Они уперлись в тяжелую плиту, она подалась, и на них пахнул тяжелый сырой дух подвала. Они стояли над черной дырой, на дне которой покоился потревоженный гроб с прахом Каролины. Шибаев посветил в дыру фонариком. Неяркий луч скользнул по гробу, полузакрытому крышкой, – в нем неясно виднелось серое скомканное тряпье. Алик отпрянул и спросил:
– Что теперь?
– Я не пролезу, – сказал Шибаев. – Придется тебе, Дрючин! Я подстрахую.
– А зачем вообще туда лезть? – Алик отступил еще на шаг.
– Чтобы узнать, что
– Кто? – Алик снова оглянулся. Ему было не просто не по себе – стало страшно.
– Кто взорвал вход. Или так и уйдем? Неужели неинтересно?
«Ничуть», – хотел сказать Алик, но только дернул плечом и промолчал. Лезть в черную дыру ему не хотелось, и он уже ругал себя за длинный язык: с какого такого перепугу он предложил искать усыпальницу Старицких? Промолчи он, Ши-бон и не вспомнил бы, занятый своей неадекватной истеричкой. А Мольтке и подавно обошелся бы…
– А если там крысы? – Алик цеплялся за последнее.
– Там нет крыс, – терпеливо отвечал Шибаев.
– Откуда ты знаешь?
– Крысы – в городе, а здесь в крайнем случае кроты, они не кусаются. Давай, Дрючин, потом будешь рассказывать внукам, как вскрывал старинную гробницу с привидениями. Там низкий свод, так что пригнись.
При упоминании о привидениях Алику в голову тут же полезли всякие страшилки о призраках и восставших покойниках.
– Ну? – произнес Шибаев. – Так и будем стоять? Между прочим, скоро стемнеет, а нам еще отсюда выбираться. Давай, Дрючин!
Алик, тяжело вздыхая, сел на край ямы, и Шибаев, удерживая его за руки, стал осторожно спускать вниз.
– Уже! – закричал Алик. – Стою́!
Эхо ответило ему глухо и невнятно. Он поежился. Здесь было холодно, как в… склепе. Луч фонарика, который Алик держал во рту на манер героев кинофильмов, обежал стены маленькой погребальной камеры с гробом на низком пьедестале посередине. К его ужасу, крышка едва прикрывала гроб, и то, что сверху казалось серым скомканным тряпьем, оказалось телом! Алик вытащил айфон, подошел поближе, сдвинул крышку и заглянул в гроб. У него перехватило дыхание! Он увидел маленькое коричневое пергаментное лицо мумии с глубокими ямами глазниц, обрамленное массой жестких бурых волос; зубы в полуоткрытых черных губах; белые позвонки, торчащие через сгнившую кожу шеи и сложенные на груди длинные высохшие коричневые кисти рук. Голова покоилась на криво лежащей истлевшей парчовой подушке – как будто кто-то выдернул ее, а потом сунул обратно. Тело мумии было одето в истлевшее, когда-то белое, платье невесты с кружевами и тусклым золотым шитьем, острые носки туфелек торчали из-под серой тряпки. Вот и все, что осталось от ослепительной красавицы Каролины. Алик невольно сглотнул…
– Ну, что там? – Он вздрогнул и выронил фонарик, услышав голос Шибаева. – Она там?
– Да. Не ори! – Алик нагнулся за фонариком, который продолжал светить. – Тут что-то есть!
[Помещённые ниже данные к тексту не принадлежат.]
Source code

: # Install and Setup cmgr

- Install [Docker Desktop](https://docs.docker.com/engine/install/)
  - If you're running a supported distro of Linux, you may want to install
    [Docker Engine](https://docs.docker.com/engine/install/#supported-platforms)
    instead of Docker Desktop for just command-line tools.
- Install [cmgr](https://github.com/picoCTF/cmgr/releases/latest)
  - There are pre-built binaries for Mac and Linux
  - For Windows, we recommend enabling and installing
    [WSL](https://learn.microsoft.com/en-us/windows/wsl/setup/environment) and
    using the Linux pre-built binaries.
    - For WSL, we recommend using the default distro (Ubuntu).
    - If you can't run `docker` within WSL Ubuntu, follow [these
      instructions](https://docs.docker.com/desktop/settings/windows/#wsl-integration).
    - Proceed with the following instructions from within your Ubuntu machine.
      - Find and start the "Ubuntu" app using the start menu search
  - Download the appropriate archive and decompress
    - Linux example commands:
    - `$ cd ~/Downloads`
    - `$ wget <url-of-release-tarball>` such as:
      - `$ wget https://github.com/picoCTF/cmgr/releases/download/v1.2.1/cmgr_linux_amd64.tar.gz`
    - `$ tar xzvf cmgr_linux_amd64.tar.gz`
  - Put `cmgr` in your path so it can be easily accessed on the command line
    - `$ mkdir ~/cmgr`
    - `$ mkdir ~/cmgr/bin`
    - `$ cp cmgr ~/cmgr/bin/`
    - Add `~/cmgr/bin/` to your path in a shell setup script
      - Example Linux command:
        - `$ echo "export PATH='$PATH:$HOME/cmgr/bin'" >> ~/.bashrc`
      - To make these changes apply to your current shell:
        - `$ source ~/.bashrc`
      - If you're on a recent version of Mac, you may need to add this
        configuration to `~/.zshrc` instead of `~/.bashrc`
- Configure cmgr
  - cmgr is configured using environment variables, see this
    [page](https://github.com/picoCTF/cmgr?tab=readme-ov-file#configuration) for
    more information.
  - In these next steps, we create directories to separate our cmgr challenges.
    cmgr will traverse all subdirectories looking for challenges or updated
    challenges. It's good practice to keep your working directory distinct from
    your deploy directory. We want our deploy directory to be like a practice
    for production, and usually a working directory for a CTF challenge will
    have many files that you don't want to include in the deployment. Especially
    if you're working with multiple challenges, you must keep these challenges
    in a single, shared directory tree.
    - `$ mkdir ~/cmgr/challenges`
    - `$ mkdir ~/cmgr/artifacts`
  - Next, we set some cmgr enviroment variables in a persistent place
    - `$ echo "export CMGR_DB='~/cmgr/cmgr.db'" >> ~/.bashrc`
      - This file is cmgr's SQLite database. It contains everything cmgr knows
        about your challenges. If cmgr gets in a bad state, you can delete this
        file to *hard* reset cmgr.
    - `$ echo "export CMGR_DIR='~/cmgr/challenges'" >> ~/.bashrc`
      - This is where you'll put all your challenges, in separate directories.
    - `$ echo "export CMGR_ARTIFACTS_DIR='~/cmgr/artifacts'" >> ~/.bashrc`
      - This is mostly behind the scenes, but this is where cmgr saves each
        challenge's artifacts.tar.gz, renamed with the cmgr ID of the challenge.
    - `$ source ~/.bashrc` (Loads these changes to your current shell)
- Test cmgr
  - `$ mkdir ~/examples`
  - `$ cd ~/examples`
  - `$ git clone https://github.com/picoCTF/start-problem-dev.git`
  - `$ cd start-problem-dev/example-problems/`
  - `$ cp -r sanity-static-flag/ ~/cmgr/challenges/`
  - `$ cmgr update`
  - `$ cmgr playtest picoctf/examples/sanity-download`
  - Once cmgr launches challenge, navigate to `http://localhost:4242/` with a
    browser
На полу под его ногами лежала куча распотрошенного тряпья, в котором он не без труда определил игрушечную собаку, истлевшую и расползшуюся по швам. Ему был виден круглый черный глаз и скукоженный ошейник.
– Что там? – Шибаев почти свесился в камеру.
– Собака!
– Собака? Настоящая?
– Игрушка! – прокричал Алик. – Почему-то на полу! В гроб положили игрушку! Ее вытащили и бросили на пол.
– Можешь достать?
– Она разлезлась!
– Посмотри, что внутри!
– Ничего! Пусто! Она лопнула по шву…
– Он что-то искал! Посмотри хорошенько!
– Кто?
– Тот, кто взорвал вход!
– В собаке ничего нет. И не было! Если ты думаешь, что туда спрятали «Черную принцессу»… Даже не смешно! Миллион рублей золотом! В собаку!